Task item
Show only those lines of the entries where the string "treatment" is found.

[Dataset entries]
......

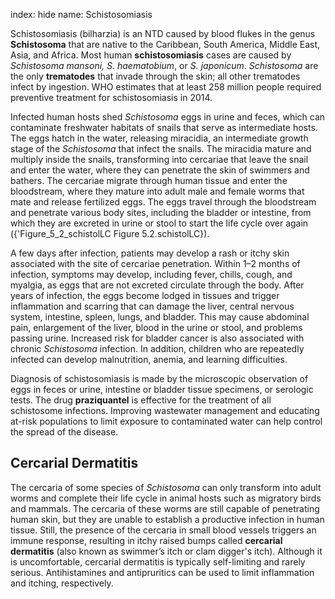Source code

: index: hide
name: Schistosomiasis

Schistosomiasis (bilharzia) is an NTD caused by blood flukes in the genus  **Schistosoma** that are native to the Caribbean, South America, Middle East, Asia, and Africa. Most human  **schistosomiasis** cases are caused by  *Schistosoma mansoni, S. haematobium*, or  *S. japonicum*.  *Schistosoma* are the only  **trematodes** that invade through the skin; all other trematodes infect by ingestion. WHO estimates that at least 258 million people required preventive treatment for schistosomiasis in 2014.

Infected human hosts shed  *Schistosoma* eggs in urine and feces, which can contaminate freshwater habitats of snails that serve as intermediate hosts. The eggs hatch in the water, releasing miracidia, an intermediate growth stage of the  *Schistosoma* that infect the snails. The miracidia mature and multiply inside the snails, transforming into cercariae that leave the snail and enter the water, where they can penetrate the skin of swimmers and bathers. The cercariae migrate through human tissue and enter the bloodstream, where they mature into adult male and female worms that mate and release fertilized eggs. The eggs travel through the bloodstream and penetrate various body sites, including the bladder or intestine, from which they are excreted in urine or stool to start the life cycle over again ({'Figure_5_2_schistolLC Figure 5.2.schistolLC}).

A few days after infection, patients may develop a rash or itchy skin associated with the site of cercariae penetration. Within 1–2 months of infection, symptoms may develop, including fever, chills, cough, and myalgia, as eggs that are not excreted circulate through the body. After years of infection, the eggs become lodged in tissues and trigger inflammation and scarring that can damage the liver, central nervous system, intestine, spleen, lungs, and bladder. This may cause abdominal pain, enlargement of the liver, blood in the urine or stool, and problems passing urine. Increased risk for bladder cancer is also associated with chronic  *Schistosoma* infection. In addition, children who are repeatedly infected can develop malnutrition, anemia, and learning difficulties.

Diagnosis of schistosomiasis is made by the microscopic observation of eggs in feces or urine, intestine or bladder tissue specimens, or serologic tests. The drug  **praziquantel** is effective for the treatment of all schistosome infections. Improving wastewater management and educating at-risk populations to limit exposure to contaminated water can help control the spread of the disease.

## Cercarial Dermatitis

The cercaria of some species of  *Schistosoma* can only transform into adult worms and complete their life cycle in animal hosts such as migratory birds and mammals. The cercaria of these worms are still capable of penetrating human skin, but they are unable to establish a productive infection in human tissue. Still, the presence of the cercaria in small blood vessels triggers an immune response, resulting in itchy raised bumps called  **cercarial dermatitis** (also known as swimmer’s itch or clam digger's itch). Although it is uncomfortable, cercarial dermatitis is typically self-limiting and rarely serious. Antihistamines and antipruritics can be used to limit inflammation and itching, respectively.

......

Task output
Schistosomiasis (bilharzia) is an NTD caused by blood flukes in the genus  **Schistosoma** that are native to the Caribbean, South America, Middle East, Asia, and Africa. Most human  **schistosomiasis** cases are caused by  *Schistosoma mansoni, S. haematobium*, or  *S. japonicum*.  *Schistosoma* are the only  **trematodes** that invade through the skin; all other trematodes infect by ingestion. WHO estimates that at least 258 million people required preventive treatment for schistosomiasis in 2014.
Diagnosis of schistosomiasis is made by the microscopic observation of eggs in feces or urine, intestine or bladder tissue specimens, or serologic tests. The drug  **praziquantel** is effective for the treatment of all schistosome infections. Improving wastewater management and educating at-risk populations to limit exposure to contaminated water can help control the spread of the disease.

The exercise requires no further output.